Records drawn from a dataset =>
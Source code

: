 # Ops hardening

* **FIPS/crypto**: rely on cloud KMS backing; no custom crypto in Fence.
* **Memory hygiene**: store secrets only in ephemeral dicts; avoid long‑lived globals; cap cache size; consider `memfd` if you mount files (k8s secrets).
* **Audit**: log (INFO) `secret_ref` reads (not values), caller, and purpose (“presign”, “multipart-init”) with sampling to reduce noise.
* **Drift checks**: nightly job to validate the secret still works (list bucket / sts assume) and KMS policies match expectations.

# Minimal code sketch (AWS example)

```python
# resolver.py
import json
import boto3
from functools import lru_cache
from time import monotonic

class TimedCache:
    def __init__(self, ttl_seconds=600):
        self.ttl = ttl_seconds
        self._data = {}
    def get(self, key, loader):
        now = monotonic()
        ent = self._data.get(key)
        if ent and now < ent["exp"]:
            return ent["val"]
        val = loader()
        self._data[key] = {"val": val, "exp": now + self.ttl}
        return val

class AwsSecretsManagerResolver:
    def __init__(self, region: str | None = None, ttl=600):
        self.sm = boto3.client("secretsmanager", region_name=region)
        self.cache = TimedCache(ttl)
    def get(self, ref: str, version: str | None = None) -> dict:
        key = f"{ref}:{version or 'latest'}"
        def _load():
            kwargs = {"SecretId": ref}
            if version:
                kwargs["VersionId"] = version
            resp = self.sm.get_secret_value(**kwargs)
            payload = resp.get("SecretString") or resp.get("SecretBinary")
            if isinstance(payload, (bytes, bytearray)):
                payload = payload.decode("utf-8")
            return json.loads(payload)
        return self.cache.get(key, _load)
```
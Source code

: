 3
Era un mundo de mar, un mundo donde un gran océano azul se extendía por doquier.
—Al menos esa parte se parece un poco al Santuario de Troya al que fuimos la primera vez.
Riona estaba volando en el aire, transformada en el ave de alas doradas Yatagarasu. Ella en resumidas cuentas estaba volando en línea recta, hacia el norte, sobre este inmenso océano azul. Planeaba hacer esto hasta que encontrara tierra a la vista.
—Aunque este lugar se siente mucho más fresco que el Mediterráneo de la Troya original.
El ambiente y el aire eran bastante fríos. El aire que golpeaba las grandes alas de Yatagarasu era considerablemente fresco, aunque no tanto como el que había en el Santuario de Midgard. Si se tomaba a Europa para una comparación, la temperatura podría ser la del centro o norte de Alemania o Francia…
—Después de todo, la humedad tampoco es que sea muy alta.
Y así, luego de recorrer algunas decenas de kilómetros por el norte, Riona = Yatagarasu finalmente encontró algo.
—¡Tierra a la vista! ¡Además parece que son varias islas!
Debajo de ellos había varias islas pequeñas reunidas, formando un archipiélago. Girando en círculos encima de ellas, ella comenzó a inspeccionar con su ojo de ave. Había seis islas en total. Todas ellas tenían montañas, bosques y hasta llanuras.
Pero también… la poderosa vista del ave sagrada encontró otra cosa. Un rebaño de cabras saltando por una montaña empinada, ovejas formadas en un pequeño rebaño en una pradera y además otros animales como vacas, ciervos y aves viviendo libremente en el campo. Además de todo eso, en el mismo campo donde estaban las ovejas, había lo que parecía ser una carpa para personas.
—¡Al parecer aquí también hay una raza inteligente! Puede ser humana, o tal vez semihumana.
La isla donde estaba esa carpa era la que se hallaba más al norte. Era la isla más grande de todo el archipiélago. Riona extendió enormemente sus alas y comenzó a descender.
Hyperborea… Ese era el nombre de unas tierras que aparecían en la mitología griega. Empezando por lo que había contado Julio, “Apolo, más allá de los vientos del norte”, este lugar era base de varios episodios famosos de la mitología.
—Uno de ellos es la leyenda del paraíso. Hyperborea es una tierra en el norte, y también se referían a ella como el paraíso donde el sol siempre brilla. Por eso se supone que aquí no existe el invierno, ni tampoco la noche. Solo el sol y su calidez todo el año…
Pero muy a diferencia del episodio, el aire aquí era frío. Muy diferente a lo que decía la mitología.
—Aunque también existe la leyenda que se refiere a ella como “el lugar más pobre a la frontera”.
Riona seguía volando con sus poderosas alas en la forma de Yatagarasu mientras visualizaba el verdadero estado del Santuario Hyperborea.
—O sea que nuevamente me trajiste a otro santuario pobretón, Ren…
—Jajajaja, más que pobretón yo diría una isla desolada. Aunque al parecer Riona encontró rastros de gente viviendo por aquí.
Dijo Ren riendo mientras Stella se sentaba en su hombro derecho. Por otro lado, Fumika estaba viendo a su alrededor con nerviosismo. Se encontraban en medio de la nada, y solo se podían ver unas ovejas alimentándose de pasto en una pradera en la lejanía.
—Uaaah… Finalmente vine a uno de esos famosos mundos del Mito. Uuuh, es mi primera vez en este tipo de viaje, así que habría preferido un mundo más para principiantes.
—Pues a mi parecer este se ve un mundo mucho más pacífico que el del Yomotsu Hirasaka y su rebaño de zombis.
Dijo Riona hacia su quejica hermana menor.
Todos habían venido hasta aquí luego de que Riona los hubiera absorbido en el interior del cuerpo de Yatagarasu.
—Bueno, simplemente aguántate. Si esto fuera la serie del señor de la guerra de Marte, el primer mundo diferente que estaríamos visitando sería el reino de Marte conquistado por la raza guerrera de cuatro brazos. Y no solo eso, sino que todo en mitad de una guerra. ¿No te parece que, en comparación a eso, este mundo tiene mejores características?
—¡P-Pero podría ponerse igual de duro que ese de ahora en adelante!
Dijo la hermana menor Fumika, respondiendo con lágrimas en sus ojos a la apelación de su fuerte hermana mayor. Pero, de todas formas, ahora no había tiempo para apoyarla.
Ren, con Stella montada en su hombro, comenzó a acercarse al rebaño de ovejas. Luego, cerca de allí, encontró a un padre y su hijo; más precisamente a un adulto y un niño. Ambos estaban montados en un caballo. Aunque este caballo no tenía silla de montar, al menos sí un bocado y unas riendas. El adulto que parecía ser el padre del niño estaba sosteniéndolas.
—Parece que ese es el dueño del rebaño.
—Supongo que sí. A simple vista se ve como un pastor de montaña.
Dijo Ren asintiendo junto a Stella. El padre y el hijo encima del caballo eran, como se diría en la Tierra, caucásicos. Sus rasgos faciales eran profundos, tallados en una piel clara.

Exercise requirements => Report back each line of the entries that holds the string "mientras".

Solution to the problem =>
Riona seguía volando con sus poderosas alas en la forma de Yatagarasu mientras visualizaba el verdadero estado del Santuario Hyperborea.
Dijo Ren riendo mientras Stella se sentaba en su hombro derecho. Por otro lado, Fumika estaba viendo a su alrededor con nerviosismo. Se encontraban en medio de la nada, y solo se podían ver unas ovejas alimentándose de pasto en una pradera en la lejanía.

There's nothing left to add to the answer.